Version 0.7. Engine has a lot of new stuff. Like...

Core Gameplay
  • Spacebar now shoots in last move or shot direction. Previously, it only worked with last shot direction. I did know about spacebar, but it always seemed inferior to just using shift. Anyway, it's correct now.
  • When status elements changed to non-stat, the color now matches the original stat color and not the tile underneath.
  • Savegames now remember zapped label status. It appears I was burned by my own attempts at optimization. Now savegames store the "zapped" and not the "original" version of the ZZT-OOP code.
  • THUD message is now handled on the next turn after a #WALK collision. Previously there was no delay, which screwed up many worlds that required precise timing. The previous issue with Dr. Z being uncatchable in Smiley is now fixed.
  • #TRY had been using up a turn even if the movement attempt failed. This was wrong; an object keeps going now if unable to move.
  • Objects caused errors when trying to move into transporters. Strange, I know.
  • Squashing at point-blank range by pushers was slightly off; now it works better.
User Interface
  • Confirmation buttons now appear for Yes/No messages. Not a big change; Y/N keys still work as before. Now left/right/tab/mouse selection can also select Yes/No.
  • Scroll interface button alignment was a bit off. Should be better now.
  • Mouse can be used with scroll interface. It isn't designed to match the original ZZT behavior; it is a lot more in line with what you would expect of modern mouse behavior when given a scrolling window. The mouse cursor position moves the red arrows (they can select something other than the center of the scroll), and the mouse wheel scrolls the display.
  • Mouse can be used in the game. Once again, I didn't try to ape the original ZZT behavior, because the original ZZT in-game mouse behavior was laughable at best. It's a lot more "Diablo-style" in how it operates: a click moves the player to that location, and Shift+click fires towards the location.
Please note that mouse behavior is by no means final.
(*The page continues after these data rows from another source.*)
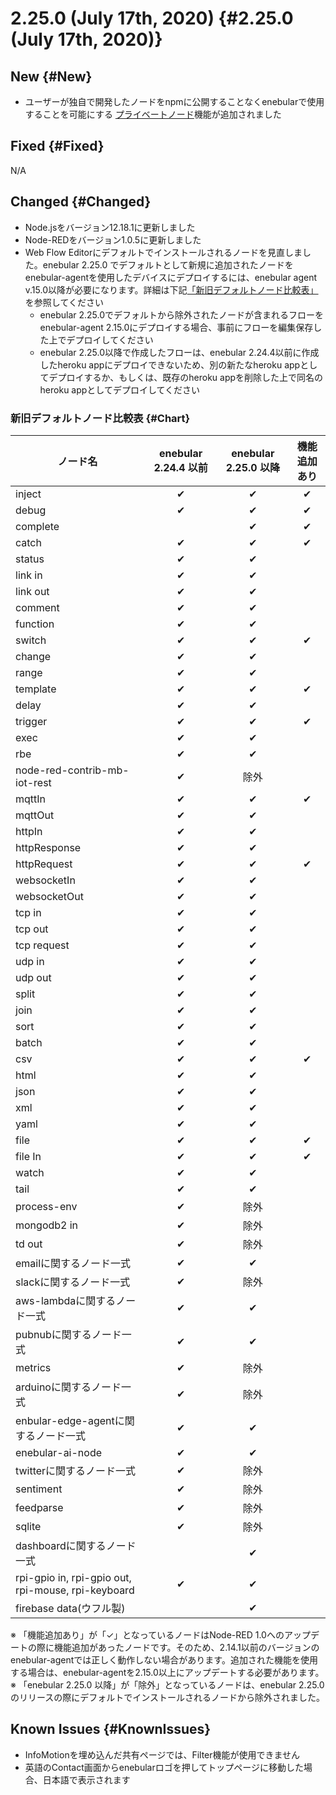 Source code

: # 2.25.0 (July 17th, 2020) {#2.25.0 (July 17th, 2020)}

## New {#New}

- ユーザーが独自で開発したノードをnpmに公開することなくenebularで使用することを可能にする [プライベートノード](../../PrivateNode/index.md)機能が追加されました

## Fixed {#Fixed}

N/A

## Changed {#Changed}

- Node.jsをバージョン12.18.1に更新しました
- Node-REDをバージョン1.0.5に更新しました
- Web Flow Editorにデフォルトでインストールされるノードを見直しました。enebular 2.25.0 でデフォルトとして新規に追加されたノードをenebular-agentを使用したデバイスにデプロイするには、enebular agent v.15.0以降が必要になります。詳細は下記[「新旧デフォルトノード比較表」](#Chart)を参照してください
    - enebular 2.25.0でデフォルトから除外されたノードが含まれるフローをenebular-agent 2.15.0にデプロイする場合、事前にフローを編集保存した上でデプロイしてください
    - enebular 2.25.0以降で作成したフローは、enebular 2.24.4以前に作成したheroku appにデプロイできないため、別の新たなheroku appとしてデプロイするか、もしくは、既存のheroku appを削除した上で同名のheroku appとしてデプロイしてください

### 新旧デフォルトノード比較表 {#Chart}

| ノード名 | enebular 2.24.4 以前 | enebular 2.25.0 以降 | 機能追加あり |
| --- | :---: | :---: | :---: |
|	inject	|	✔︎	|	✔︎	|	✔︎	|
|	debug	|	✔︎	|	✔︎	|	✔︎	|
|	complete	|		|	✔︎	|	✔︎	|
|	catch	|	✔︎	|	✔︎	|	✔︎	|
|	status	|	✔︎	|	✔︎	| |
|	link in	|	✔︎	|	✔︎	| |
|	link out	|	✔︎	|	✔︎	| |
|	comment	|	✔︎	|	✔︎	| |
|	function	|	✔︎	|	✔︎	| |
|	switch	|	✔︎	|	✔︎	|	✔︎	|
|	change	|	✔︎	|	✔︎	| |
|	range	|	✔︎	|	✔︎	| |
|	template	|	✔︎	|	✔︎	|	✔︎	|
|	delay	|	✔︎	|	✔︎	| |
|	trigger	|	✔︎	|	✔︎	|	✔︎	|
|	exec	|	✔︎	|	✔︎	| |
|	rbe	|	✔︎	|	✔︎	| |
|	node-red-contrib-mb-iot-rest	|	✔︎	|  除外  | |
|	mqttIn	|	✔︎	|	✔︎	|	✔︎	|
|	mqttOut	|	✔︎	|	✔︎	| |
|	httpIn	|	✔︎	|	✔︎	| |
|	httpResponse	|	✔︎	|	✔︎	| |
|	httpRequest	|	✔︎	|	✔︎	|	✔︎	|
|	websocketIn	|	✔︎	|	✔︎	| |
|	websocketOut	|	✔︎	|	✔︎	| |
|	tcp in	|	✔︎	|	✔︎	| |
|	tcp out	|	✔︎	|	✔︎	| |
|	tcp request	|	✔︎	|	✔︎	| |
|	udp in	|	✔︎	|	✔︎	| |
|	udp out	|	✔︎	|	✔︎	| |
|	split	|	✔︎	|	✔︎	| |
|	join	|	✔︎	|	✔︎	| |
|	sort	|	✔︎	|	✔︎	| |
|	batch	|	✔︎	|	✔︎	| |
|	csv	|	✔︎	|	✔︎	|	✔︎	|
|	html	|	✔︎	|	✔︎	| |
|	json	|	✔︎	|	✔︎	| |
|	xml	|	✔︎	|	✔︎	| |
|	yaml	|	✔︎	|	✔︎	| |
|	file	|	✔︎	|	✔︎	|	✔︎	|
|	file In	|	✔︎	|	✔︎	|	✔︎	|
|	watch	|	✔︎	|	✔︎	| |
|	tail	|	✔︎	|	✔︎	| |
|	process-env	|	✔︎	| 除外 | |
|	mongodb2 in	|	✔︎	|   除外  | |
|	td out	|	✔︎	|  除外 | |
|	emailに関するノード一式	|	✔︎	|	✔︎	| |
|	slackに関するノード一式	|	✔︎	|  除外 | |
|	aws-lambdaに関するノード一式	|	✔︎	|	✔︎	| |
|	pubnubに関するノード一式	|	✔︎	|	✔︎	| |
|	metrics	|	✔︎	| 除外 | |
|	arduinoに関するノード一式  |	✔︎	|  除外 ||
|	enbular-edge-agentに関するノード一式 |	✔︎	|	✔︎	| |
|	enebular-ai-node	|	✔︎	|	✔︎	| |
|	twitterに関するノード一式	|	✔︎	| 除外 | |
|	sentiment	|	✔︎	|  除外 | |
|	feedparse	|	✔︎	|  除外 ||
|	sqlite	|	✔︎	|  除外 ||
|	dashboardに関するノード一式	|		|	✔︎	| |
|	rpi-gpio in, rpi-gpio out, rpi-mouse, rpi-keyboard	|	✔︎	|	✔︎	| |
|	firebase data(ウフル製)	| |	✔︎	|   　  |

※ 「機能追加あり」が「✓」となっているノードはNode-RED 1.0へのアップデートの際に機能追加があったノードです。そのため、2.14.1以前のバージョンのenebular-agentでは正しく動作しない場合があります。追加された機能を使用する場合は、enebular-agentを2.15.0以上にアップデートする必要があります。
※ 「enebular 2.25.0 以降」が「除外」となっているノードは、enebular 2.25.0のリリースの際にデフォルトでインストールされるノードから除外されました。

## Known Issues {#KnownIssues}

- InfoMotionを埋め込んだ共有ページでは、Filter機能が使用できません
- 英語のContact画面からenebularロゴを押してトップページに移動した場合、日本語で表示されます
The click-to-move controls, in particular, have some odd quirks when picking ideal navigation paths. Still, the nav works reasonably well for what it is worth. Try it out in the Bug Maze in Town of ZZT and you'll see what I mean.

BTW I'm still chuckling at the notion of "butchering a masterpiece." I'll be worried only if Mr. Sweeney comes out of the woodwork and chastises me for throwing paint on his Mona Lisa.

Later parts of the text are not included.